As can be seen, the spectrum displays inhomogeneities along the surface length with a size that is equal to or much larger than the typical size of the majority of the grains (10 – 100 μm) observed in tungsten of this type. The same effect is also (qualitatively) observed for similar distributions obtained on the relief data treatment for other mirror samples mentioned above.

The random scatter of conventional “crystals” on the plane has been simulated [11], with a model assuming crystals having one size (1 μm x 1 μm) or two sizes: (1 μm x 1 μm) and (2 μm x 2 μm); (1 μm x 1 μm) and (3 μm x 3 μm); (1 μm x 1 μm) and (4 μm x 4 μm). Each set of “crystals” had its spatial orientation ranging from 0° to 360°, with different “sputtering coefficients” ranging from 0 to 0.5 for different (six) orientations, though being fixed for each orientation within the ±15° deviation from the true orientation. For variants of two-size “crystals”, the total area of the “crystals” of both types was the same. The “relief” characteristics for each of the four variants were found by the procedure described in ref [11]. The scatter simulation procedure was repeated six times for each of the variants, upon which averaged results were determined (see Fig. 6).

Fig. (6).

Distribution of longitudinal “relief” inhomogeneities at simulation of sputtering of randomly spread “crystals” of sizes indicated in the legend [11].
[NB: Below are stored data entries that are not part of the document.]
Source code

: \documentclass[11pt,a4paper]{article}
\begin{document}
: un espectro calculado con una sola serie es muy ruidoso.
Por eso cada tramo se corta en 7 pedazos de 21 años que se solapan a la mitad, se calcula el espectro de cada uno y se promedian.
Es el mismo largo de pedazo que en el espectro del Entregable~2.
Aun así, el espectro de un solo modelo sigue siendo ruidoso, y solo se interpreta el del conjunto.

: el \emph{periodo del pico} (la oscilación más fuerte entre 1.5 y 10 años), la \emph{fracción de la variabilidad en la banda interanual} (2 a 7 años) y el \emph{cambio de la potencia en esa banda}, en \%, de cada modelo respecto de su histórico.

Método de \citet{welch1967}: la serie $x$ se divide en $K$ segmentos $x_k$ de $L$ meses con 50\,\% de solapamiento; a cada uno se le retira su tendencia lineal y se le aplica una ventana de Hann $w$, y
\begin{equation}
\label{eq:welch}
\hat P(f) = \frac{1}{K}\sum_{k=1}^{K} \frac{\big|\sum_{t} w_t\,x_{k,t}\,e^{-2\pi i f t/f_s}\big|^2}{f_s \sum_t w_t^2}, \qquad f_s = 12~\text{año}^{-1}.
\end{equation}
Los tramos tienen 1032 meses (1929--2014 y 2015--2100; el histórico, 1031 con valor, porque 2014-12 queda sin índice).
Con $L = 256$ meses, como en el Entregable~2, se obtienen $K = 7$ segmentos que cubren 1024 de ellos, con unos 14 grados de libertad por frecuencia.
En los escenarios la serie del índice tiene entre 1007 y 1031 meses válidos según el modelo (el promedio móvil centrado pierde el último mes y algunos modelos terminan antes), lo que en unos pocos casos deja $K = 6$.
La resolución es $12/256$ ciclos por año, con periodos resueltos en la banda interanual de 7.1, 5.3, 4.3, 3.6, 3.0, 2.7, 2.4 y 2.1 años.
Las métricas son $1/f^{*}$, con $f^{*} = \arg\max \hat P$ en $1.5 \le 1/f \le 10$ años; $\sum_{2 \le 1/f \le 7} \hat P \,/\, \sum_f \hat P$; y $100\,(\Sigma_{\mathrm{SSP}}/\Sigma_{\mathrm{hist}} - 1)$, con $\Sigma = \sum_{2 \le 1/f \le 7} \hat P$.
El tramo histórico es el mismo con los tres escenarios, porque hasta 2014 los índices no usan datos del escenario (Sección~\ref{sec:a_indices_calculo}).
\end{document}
It follows from the figure that in all cases the “relief” has components, with longitudinal sizes that by far exceed the sizes of the largest crystal grains. If we consider the probabilities of their appearance (ΔN/Δλ) only within one order of magnitude from the maximum, then the inhomogeneity size changes from 8 μm to 14 μm, respectively, starting from the one-dimensional variant (1x1) to the variant with the presence of the largest crystal grains (4x4).

So, the experimental results as well as the simulation data testify that even with the use of polycrystalline metal mirrors with crystal sizes much smaller than the reflected emission wavelength, the relief appearing under sputtering will lead to degradation of the reflectivity. An illustrative example is furnished by the appearance of a relief with a characteristic inhomogeneity size of ~1 μm on the surface of a mirror made from a crystallized amorphous alloy, in which the crystal grain size varies between 30 and 70 nm [11].

2.1.2. Retroreflectors for the Infrared Region

The results presented above do concern the consequences of sputtering of polycrystalline mirrors on the reflectivity in the near UV and visible spectral range. However, as follows from the obtained data (e.g., Fig. 5b), similar effects can occur for the reflectance at much longer wavelengths, i.e. for the infrared spectral range (IR) ~10 μm which is planned to be used in ITER for toroidal interferometry/polarimetry [12]. The measurement scheme will include corner-cube retroreflectors (CCR), implying that the light is reflected by three surfaces before returning in the original direction. Due to this triple reflectance the effect of any surface roughness can significantly deteriorate the intensity of the signal returning to the receiver. The CCRs will also be used in the poloidal polarimeter/interferometer system of ITER operating at 118.8 μm [13], so some roughness effects for this case can be possible as well.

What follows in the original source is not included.